Long story short, anything that writes text to the database should, I think, take pains to make sure it goes in verbatim, and not entity encoded.

#3 @redsweater
16 years ago

  • Summary changed from Text in database is inconsistently entity-encoded to Text in database should not be entity-encoded

#4 @josephscott
16 years ago

  • Cc josephscott added

#5 @josephscott
16 years ago

This is happening because 'pre_term_name' in wp-includes/default-filters.php is encoding the data before it gets to the database. Removing that default filter fixes the problem for both category and tags.

#6 @djr
16 years ago

  • Keywords has-patch needs-testing added

#7 @Denis-de-Bernardy
15 years ago

  • Keywords needs-patch added; has-patch needs-testing removed
  • Milestone 2.9 deleted
  • Resolution set to wontfix
  • Status changed from new to closed

patch is irrelevant, as this is a huge workflow change... it needs to address the upgrade of everything that gets changed as well.

I'm closing as wontfix, pending a proper patch.

#8 follow-up: @redsweater
15 years ago

What do you mean when you say it needs to address the upgrade of everything that gets changed? Do you mean a user's existing (inconsistently encoded) data?

It seems to me that at least putting an end to the addition of inconsistent data to the database would be a valuable improvement. If Joseph's patch addresses the problem so that new users would not be building inconsistency into their database, it seems useful.

Is it normal policy of the WordPress team to close bugs as wontfix just because there is not currently an acceptable patch?

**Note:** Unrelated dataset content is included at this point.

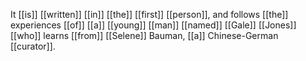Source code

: It [[is]] [[written]] [[in]] [[the]] [[first]] [[person]], and follows [[the]] experiences [[of]] [[a]] [[young]] [[man]] [[named]] [[Gale]] [[Jones]] [[who]] learns [[from]] [[Selene]] Bauman, [[a]] Chinese-German [[curator]].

Or is there more to the story of "wontfix"ing this bug than is summarized in the comment above?

Daniel

#9 in reply to: ↑ 8 @Denis-de-Bernardy
15 years ago

Replying to redsweater:

What do you mean when you say it needs to address the upgrade of everything that gets changed? Do you mean a user's existing (inconsistently encoded) data?

yeah.

It seems to me that at least putting an end to the addition of inconsistent data to the database would be a valuable improvement.

it could also introduce lots of issues if the data is not made consistent.

Is it normal policy of the WordPress team to close bugs as wontfix just because there is not currently an acceptable patch? Or is there more to the story of "wontfix"ing this bug than is summarized in the comment above?

understand it as wontfix until a patch that takes care of the upgrade is added, not wontfix ever.

feel very free to re-open the ticket. I closed it because it would have stayed open for another two or three years pending the needed patch.

Note: See TracTickets for help on using tickets.